Bonilla's bill is sponsored by the $5 billion-a-year fertility industry, which is backing it on motherhood and sexual equity grounds. Supporters say women should receive payment for their eggs just as men are paid for their sperm. They also argue that more eggs are needed for research into fertility problems. In the stem cell field, scientists have also said it is nearly impossible to find women who will provide eggs unless they are paid.

Opponents contend that the process of stimulating production of eggs can be risky or dangerous. They say that the longterm effects of the process have not been studied well. They also argue that it will lead to exploitation of low income and minority women to produce eggs that then can become a profitable commodity for the largely unregulated fertility industry. (For more informationon on the bill, see here, here and here.)

In one op-ed piece in The Sacramento Bee, opponents cited the late philosopher Ivan Illich, who was much admired by Jerry Brown, who considered him a friend. Illich was quoted as warning "against the processes of medical industries which 'create new needs and control their satisfaction and turn human beings and their creativity into objects.'"

The industry group says, however, that Brown is committed to signing the bill.

The measure surfaced in the news yesterday in an article on the Forbes magazine website by Jon Entine. He wrote,

“Should activist groups, working through legislators, exercise their control over women’s reproduction? Do we really 'own' our own bodies? Or does that tenet only hold when nanny groups say it’s okay?”

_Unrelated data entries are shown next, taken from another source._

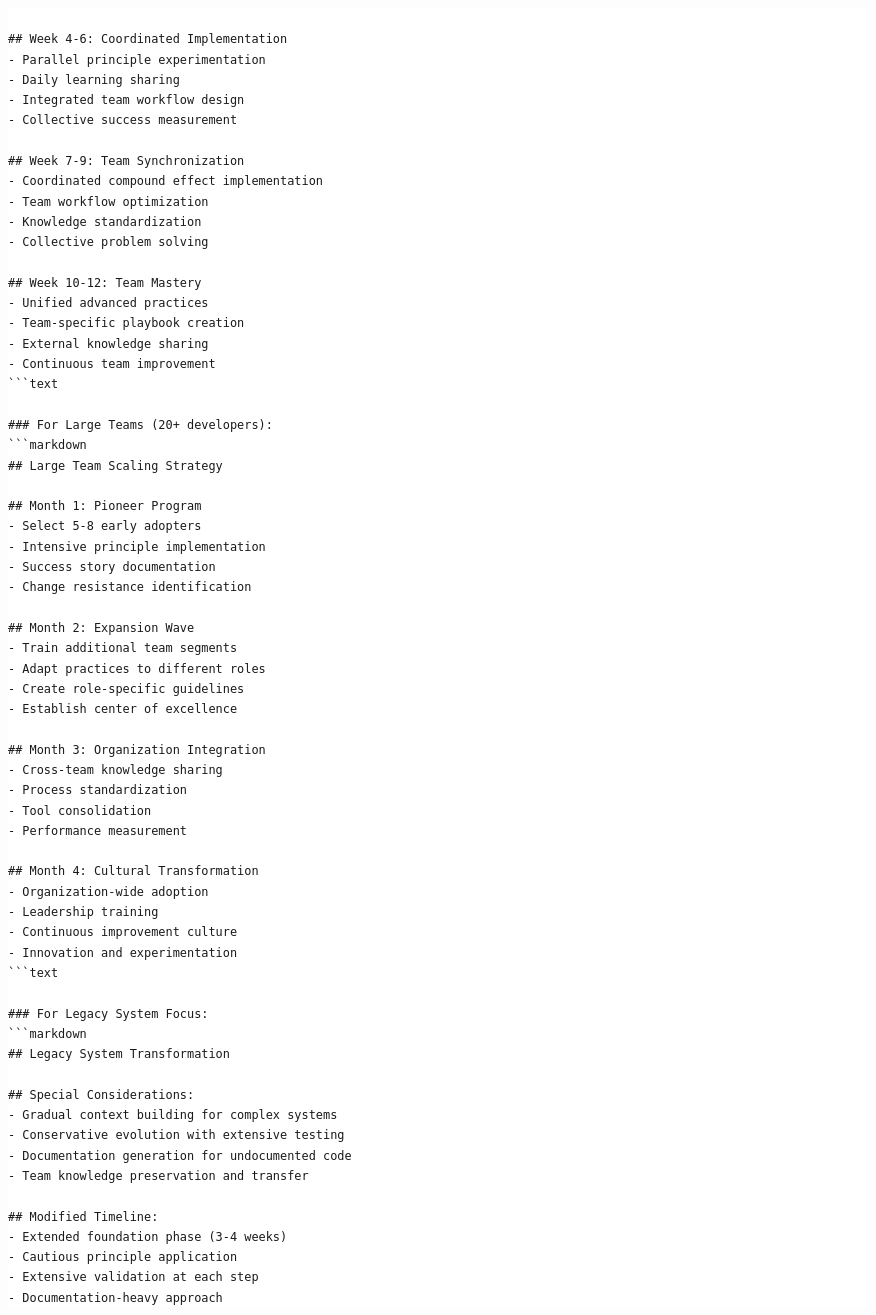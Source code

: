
 ```text

## Week 4-6: Coordinated Implementation
- Parallel principle experimentation
- Daily learning sharing
- Integrated team workflow design
- Collective success measurement

## Week 7-9: Team Synchronization
- Coordinated compound effect implementation
- Team workflow optimization
- Knowledge standardization
- Collective problem solving

## Week 10-12: Team Mastery
- Unified advanced practices
- Team-specific playbook creation
- External knowledge sharing
- Continuous team improvement
```text

### For Large Teams (20+ developers):
```markdown
## Large Team Scaling Strategy

## Month 1: Pioneer Program
- Select 5-8 early adopters
- Intensive principle implementation
- Success story documentation
- Change resistance identification

## Month 2: Expansion Wave
- Train additional team segments
- Adapt practices to different roles
- Create role-specific guidelines
- Establish center of excellence

## Month 3: Organization Integration
- Cross-team knowledge sharing
- Process standardization
- Tool consolidation
- Performance measurement

## Month 4: Cultural Transformation
- Organization-wide adoption
- Leadership training
- Continuous improvement culture
- Innovation and experimentation
```text

### For Legacy System Focus:
```markdown
## Legacy System Transformation

## Special Considerations:
- Gradual context building for complex systems
- Conservative evolution with extensive testing
- Documentation generation for undocumented code
- Team knowledge preservation and transfer

## Modified Timeline:
- Extended foundation phase (3-4 weeks)
- Cautious principle application
- Extensive validation at each step
- Documentation-heavy approach
```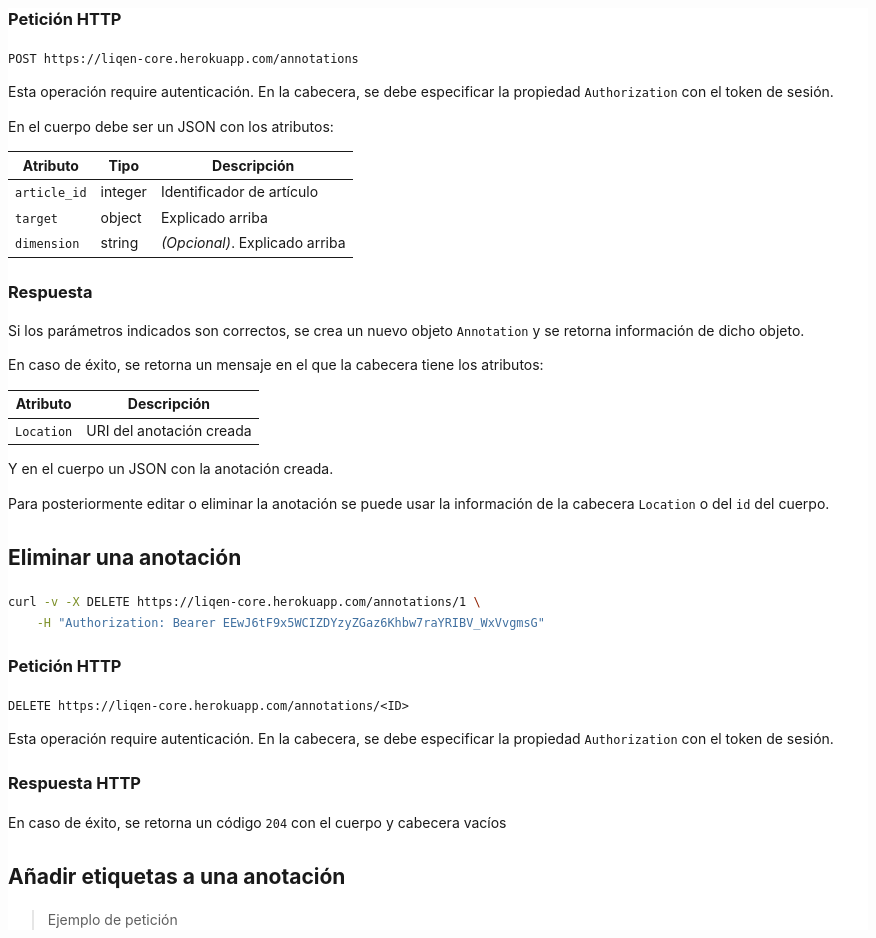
 ```sh
```

### Petición HTTP

`POST https://liqen-core.herokuapp.com/annotations`

Esta operación require autenticación. En la cabecera, se debe especificar la propiedad `Authorization` con el token de sesión.

En el cuerpo debe ser un JSON con los atributos:

Atributo    |Tipo   |Descripción
--------    |----   |-----------
`article_id`|integer|Identificador de artículo
`target`    |object |Explicado arriba
`dimension` |string |*(Opcional)*. Explicado arriba

### Respuesta

Si los parámetros indicados son correctos, se crea un nuevo objeto `Annotation` y se retorna información de dicho objeto.

En caso de éxito, se retorna un mensaje en el que la cabecera tiene los atributos:

Atributo  |Descripción
--------  |-----------
`Location`|URI del anotación creada

Y en el cuerpo un JSON con la anotación creada.

Para posteriormente editar o eliminar la anotación se puede usar la información de la cabecera `Location` o del `id` del cuerpo.

## Eliminar una anotación

```sh
curl -v -X DELETE https://liqen-core.herokuapp.com/annotations/1 \
	-H "Authorization: Bearer EEwJ6tF9x5WCIZDYzyZGaz6Khbw7raYRIBV_WxVvgmsG"
```

### Petición HTTP

`DELETE https://liqen-core.herokuapp.com/annotations/<ID>`

Esta operación require autenticación. En la cabecera, se debe especificar la propiedad `Authorization` con el token de sesión.

### Respuesta HTTP

En caso de éxito, se retorna un código `204` con el cuerpo y cabecera vacíos

## Añadir etiquetas a una anotación

> Ejemplo de petición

(One of the authors of The Sacramento Bee op-ed piece criticized in the Forbes article later filed a comment concerning their position.)

The egg legislation may have implications for regulation of stem cell research by the state Department of Public Health(again not involving the California stem cell agency). Last month the California Stem Cell Report asked Hank Greely, a Stanford law professor and chair of the state department's Human Stem Cell Research Advisory Committee, about the measure. He replied,

“Well, if (when?) AB 926 is signed, I think our committee should meet to consider what recommendations we would make to the (the department) as a result of the bill.  Those recommendations could lead, if the committee and the department agree, to a revision of the state guidelines.  As a matter of law, a statute, particularly a subsequent statute, trumps a guideline where they are in conflict, but basically I expect we'll see what the committee thinks and what the department decides.  I don't wish to guess at the results of either process.”

Another question that was not discussed publicly during the debate on the legislation deals with whether human eggs provided with compensation would be subject to state sales tax at any stage in the process. A check of the tax code, however, makes it clear that eggs are tax free. The code states that “any human body parts held in a bank for medical purposes, shall be exempt from taxation for any purpose." The definition of “bank” includes research facilities, and "medical purposes" includes research.